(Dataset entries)

=== Begin Enclosure ===

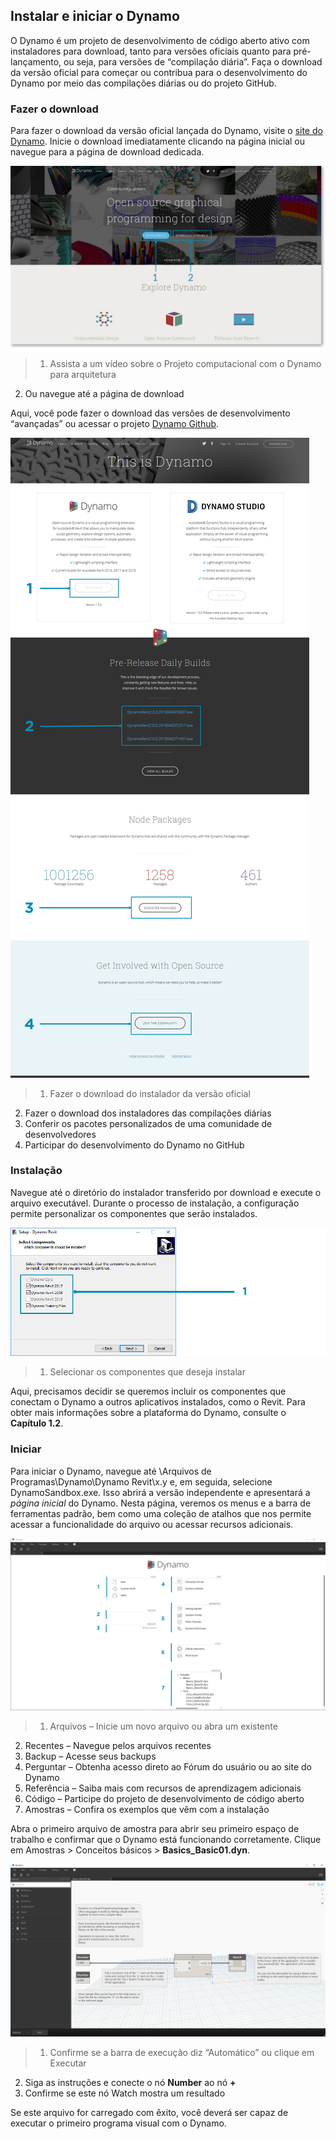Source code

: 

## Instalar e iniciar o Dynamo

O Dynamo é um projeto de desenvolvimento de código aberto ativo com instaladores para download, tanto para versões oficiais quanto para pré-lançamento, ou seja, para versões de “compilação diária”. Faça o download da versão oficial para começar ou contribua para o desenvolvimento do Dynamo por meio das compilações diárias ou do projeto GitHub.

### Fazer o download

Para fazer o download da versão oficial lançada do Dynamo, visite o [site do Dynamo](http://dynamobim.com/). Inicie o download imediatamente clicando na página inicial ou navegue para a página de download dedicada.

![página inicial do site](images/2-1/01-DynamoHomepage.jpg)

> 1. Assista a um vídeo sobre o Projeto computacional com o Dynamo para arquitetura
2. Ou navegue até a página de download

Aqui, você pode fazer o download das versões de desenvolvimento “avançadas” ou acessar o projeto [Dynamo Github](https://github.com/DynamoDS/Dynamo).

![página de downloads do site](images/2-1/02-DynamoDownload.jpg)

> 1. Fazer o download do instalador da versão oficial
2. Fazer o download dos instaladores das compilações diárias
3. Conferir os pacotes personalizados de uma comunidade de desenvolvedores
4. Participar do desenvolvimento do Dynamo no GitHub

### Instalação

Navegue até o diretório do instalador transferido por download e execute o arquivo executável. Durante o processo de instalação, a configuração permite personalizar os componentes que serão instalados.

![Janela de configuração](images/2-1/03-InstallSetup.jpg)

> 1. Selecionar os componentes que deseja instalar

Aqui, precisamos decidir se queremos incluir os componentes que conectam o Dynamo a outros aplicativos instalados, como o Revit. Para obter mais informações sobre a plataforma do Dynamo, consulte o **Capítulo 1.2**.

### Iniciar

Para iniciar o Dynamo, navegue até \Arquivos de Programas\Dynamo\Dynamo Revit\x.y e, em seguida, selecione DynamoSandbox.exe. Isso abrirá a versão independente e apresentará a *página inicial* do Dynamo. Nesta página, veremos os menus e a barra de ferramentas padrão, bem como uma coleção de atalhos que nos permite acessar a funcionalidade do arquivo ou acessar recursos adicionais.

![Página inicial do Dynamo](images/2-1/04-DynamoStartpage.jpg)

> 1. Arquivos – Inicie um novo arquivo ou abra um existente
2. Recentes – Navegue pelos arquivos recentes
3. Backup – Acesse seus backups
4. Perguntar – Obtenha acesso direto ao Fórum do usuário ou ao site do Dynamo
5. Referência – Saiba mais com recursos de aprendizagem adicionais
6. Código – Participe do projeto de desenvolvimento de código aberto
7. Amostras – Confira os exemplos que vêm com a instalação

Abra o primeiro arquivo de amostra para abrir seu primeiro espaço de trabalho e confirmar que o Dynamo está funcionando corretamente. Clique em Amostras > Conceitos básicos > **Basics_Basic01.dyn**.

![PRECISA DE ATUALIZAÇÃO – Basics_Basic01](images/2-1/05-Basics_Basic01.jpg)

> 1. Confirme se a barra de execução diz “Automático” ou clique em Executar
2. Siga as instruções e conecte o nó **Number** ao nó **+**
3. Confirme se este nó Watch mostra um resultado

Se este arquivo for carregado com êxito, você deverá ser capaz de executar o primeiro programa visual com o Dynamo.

=== End Enclosure ===
=== Begin Enclosure ===

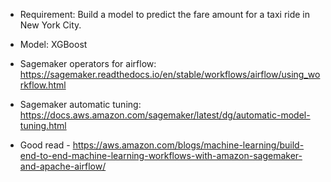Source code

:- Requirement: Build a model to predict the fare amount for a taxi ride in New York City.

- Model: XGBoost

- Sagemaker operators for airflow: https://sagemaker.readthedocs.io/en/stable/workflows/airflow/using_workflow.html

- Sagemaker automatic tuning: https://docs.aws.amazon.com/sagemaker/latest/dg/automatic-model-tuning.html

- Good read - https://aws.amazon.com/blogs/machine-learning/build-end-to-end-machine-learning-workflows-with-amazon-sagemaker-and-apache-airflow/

=== End Enclosure ===

▶ **Problem description**
Only one stretch of the entries above is wanted: the lines from the one containing "## Instalar e iniciar o Dynamo" through the one containing "2. Ou navegue até a página de download". Please reproduce it exactly.

▶ **Result**
## Instalar e iniciar o Dynamo

O Dynamo é um projeto de desenvolvimento de código aberto ativo com instaladores para download, tanto para versões oficiais quanto para pré-lançamento, ou seja, para versões de “compilação diária”. Faça o download da versão oficial para começar ou contribua para o desenvolvimento do Dynamo por meio das compilações diárias ou do projeto GitHub.

### Fazer o download

Para fazer o download da versão oficial lançada do Dynamo, visite o [site do Dynamo](http://dynamobim.com/). Inicie o download imediatamente clicando na página inicial ou navegue para a página de download dedicada.

![página inicial do site](images/2-1/01-DynamoHomepage.jpg)

> 1. Assista a um vídeo sobre o Projeto computacional com o Dynamo para arquitetura
2. Ou navegue até a página de download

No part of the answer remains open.